Hello everyone,
I have been following the posts on this forum for over a year and find everyone to be so helpful, honest and extremely courageous given yoursituations.
Over a year ago I was referred to the urologist with a psa of 22.4, dre was enlarged but smooth. Had MRI, bone scan and 18 core biopsy all were clear (apart from a suspicious area showing on scan). This was followed with a CT scan and a second targetted, 13 core biopsy. Again no positive cores and no pin.
The urologist then removed me from the cancer pathway, so we assumed all was ok. However moving forward a few months to the next psa test and result was 37.4 in April. Had another Mri. Prostate is large at 90cc No change in suspicious area. Suspicious area is peripheral zone possibly PI-RADS 4.
MDT meeting now want a template biopsy and a second bone scan.
Worried that rapid increase in psa over a short time is indicative of spread. Have seen here on this blog and others where psa levels can be high due to other causes but such a rapid rise is causing some concern.
Just totally confused at present and more than a little concerned.
Thanks in advance for any comments
Hi Rabjo.
I perfectly understand your concern. I just wanted to share with you that my PSA was 38 when I was diagnosed with locally advanced prostate cancer in January. Phase 1 of my treatment schedule was hormone therapy. This rapidly brought my PSA down, and my cancer is currently controlled and exhibiting a PSA of only 0.26.

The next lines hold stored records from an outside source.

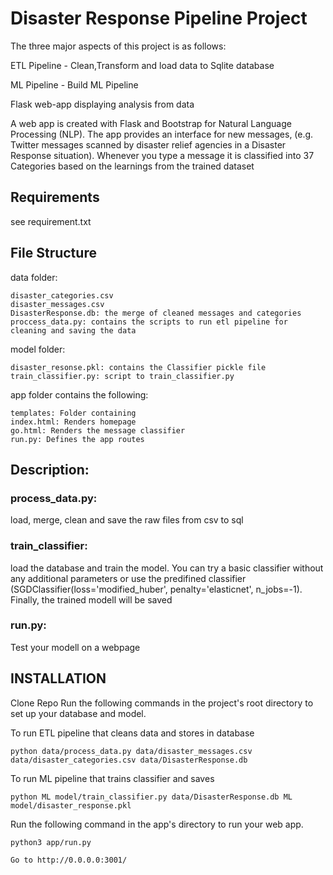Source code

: # Disaster Response Pipeline Project
The three major aspects of this project is as follows:

ETL Pipeline - Clean,Transform and load data to Sqlite database

ML Pipeline - Build ML Pipeline

Flask web-app displaying analysis from data

A web app is created with Flask and Bootstrap for Natural Language Processing (NLP). The app provides an interface for new messages, (e.g. Twitter messages scanned by disaster relief agencies in a Disaster Response situation). Whenever you type a message it is classified into 37 Categories based on the learnings from the trained dataset

## Requirements
see requirement.txt

## File Structure
data folder:

    disaster_categories.csv
    disaster_messages.csv
    DisasterResponse.db: the merge of cleaned messages and categories
    proccess_data.py: contains the scripts to run etl pipeline for cleaning and saving the data

model folder:

    disaster_resonse.pkl: contains the Classifier pickle file
    train_classifier.py: script to train_classifier.py

app folder contains the following:

    templates: Folder containing
    index.html: Renders homepage
    go.html: Renders the message classifier
    run.py: Defines the app routes

## Description:
### process_data.py:

load, merge, clean and save the raw files from csv to sql

### train_classifier:

load the database and train the model. You can try a basic classifier without any additional parameters or use the predifined classifier
(SGDClassifier(loss='modified_huber', penalty='elasticnet', n_jobs=-1).
Finally, the trained modell will be saved

### run.py:

Test your modell on a webpage

## INSTALLATION

Clone Repo
Run the following commands in the project's root directory to set up your database and model.

To run ETL pipeline that cleans data and stores in database

    python data/process_data.py data/disaster_messages.csv data/disaster_categories.csv data/DisasterResponse.db

To run ML pipeline that trains classifier and saves

    python ML model/train_classifier.py data/DisasterResponse.db ML model/disaster_response.pkl

Run the following command in the app's directory to run your web app. 

    python3 app/run.py

    Go to http://0.0.0.0:3001/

I know that this experience of mine only relates to a single concern of yours amongst many, but I wanted to share it with you anyway.
I really hope both that others feed back to you soon and that the answers to the questions that are tormenting you are forthcoming as soon as possible.
Very best wishes,
Jonathan x
Hi Rabjoh
Obviously something is showing up on the MRI but the 2 biopsies proved inconclusive . So I presume that is why they are going to do a template biopsy which can produce up to 50 cores. By targeting the suspicious area in the MRI hopefully they can find the right area to biopsy.

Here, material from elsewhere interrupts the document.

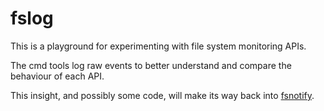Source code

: # fslog

This is a playground for experimenting with file system monitoring APIs.

The cmd tools log raw events to better understand and compare the behaviour of each API. 

This insight, and possibly some code, will make its way back into [fsnotify](https://github.com/fsnotify/fsnotify).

Psa is highish but then your prostate is a fair size which could account for some of that.
Worrying times I know but I would think that it's still contained within the prostate and therefore still curable Hopefully they will do the template biopsy soon and then at least you will know one way or another.
Best wishes
Steve
Hi Jonathan
Thanks for your speedy reply and reassuring words. Glad to hear you are doing well. Good to hear the hormone therapy is working .
Were you not offered a prostatectomy and will you have radiotherapy as well?

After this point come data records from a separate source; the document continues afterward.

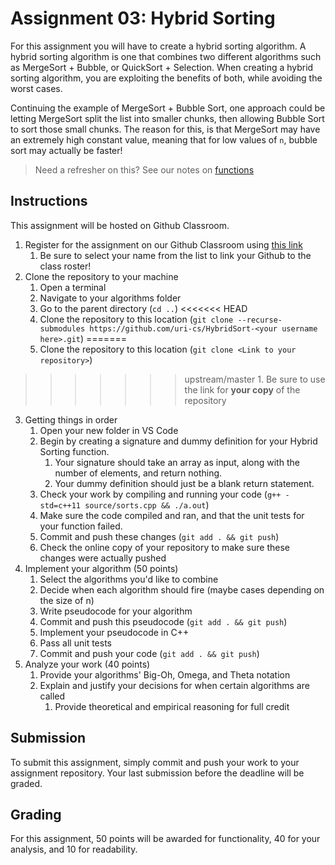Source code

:# Assignment 03: Hybrid Sorting

For this assignment you will have to create a hybrid sorting algorithm.
A hybrid sorting algorithm is one that combines two different algorithms such as MergeSort + Bubble, or QuickSort + Selection.
When creating a hybrid sorting algorithm, you are exploiting the benefits of both, while avoiding the worst cases.

Continuing the example of MergeSort + Bubble Sort, one approach could be letting MergeSort split the list into smaller chunks, then allowing Bubble Sort to sort those small chunks.
The reason for this, is that MergeSort may have an extremely high constant value, meaning that for low values of `n`, bubble sort may actually be faster!

> Need a refresher on this? See our notes on [functions](docs/notes/functions.html)

## Instructions

This assignment will be hosted on Github Classroom.

1. Register for the assignment on our Github Classroom using [this link](https://classroom.github.com/a/ztjoUAr2)
   1. Be sure to select your name from the list to link your Github to the class roster!
2. Clone the repository to your machine
   1. Open a terminal
   2. Navigate to your algorithms folder
   3. Go to the parent directory (`cd ..`)
<<<<<<< HEAD
   4. Clone the repository to this location (`git clone --recurse-submodules https://github.com/uri-cs/HybridSort-<your username here>.git`)
=======
   4. Clone the repository to this location (`git clone <Link to your repository>`)
>>>>>>> upstream/master
      1. Be sure to use the link for **your copy** of the repository
3. Getting things in order
   1. Open your new folder in VS Code
   2. Begin by creating a signature and dummy definition for your Hybrid Sorting function.
      1. Your signature should take an array as input, along with the number of elements, and return nothing.
      2. Your dummy definition should just be a blank return statement.
   3. Check your work by compiling and running your code (`g++ -std=c++11 source/sorts.cpp && ./a.out`)
   4. Make sure the code compiled and ran, and that the unit tests for your function failed.
   5. Commit and push these changes (`git add . && git push`)
   6. Check the online copy of your repository to make sure these changes were actually pushed
4. Implement your algorithm (50 points)
   1. Select the algorithms you'd like to combine
   2. Decide when each algorithm should fire (maybe cases depending on the size of n)
   3. Write pseudocode for your algorithm
   4. Commit and push this pseudocode (`git add . && git push`)
   5. Implement your pseudocode in C++
   6. Pass all unit tests
   7. Commit and push your code (`git add . && git push`)
5. Analyze your work (40 points)
   1. Provide your algorithms' Big-Oh, Omega, and Theta notation
   2. Explain and justify your decisions for when certain algorithms are called
      1. Provide theoretical and empirical reasoning for full credit

## Submission

To submit this assignment, simply commit and push your work to your assignment repository.
Your last submission before the deadline will be graded.

## Grading

For this assignment, 50 points will be awarded for functionality, 40 for your analysis, and 10 for readability.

Just confused as to all the different treatments.
Thanks again for your kind words of support.
Rabjo.
Hi everyone,
Tried to post this earlier so may appear twice. Just a quick update. Had template biopsy Friday. Only took 24 cores, a bit surprised considering size of prostate. Very little pain and only a little blood in pee. Bone scan on Tuesday.
Will keep everyone posted.
Cheers Rabjohn
Hi Rabajo! I was wondering that during these discussions people have stated PSA scores of 30+. I am very glad that with medication your PSA came down.
What I would like to know is if at the time you were given a biopsy and a Gleason score. I ask because I have a much lower PSA but my Gleason was 4+5!!
Thanks
P
Hi Pbads
It is certainly possible to have a low or near normal psa and an aggressive form of cancer indicated by a high gleeson. I can't rembember the reason right now but I would think it's to do with some aggressive cancers not producing much psa, the cells be too abnormal.
Steve
P
These particular cells are only interested in one thing , replicating, not interested in making small amounts of psa to help us identify them.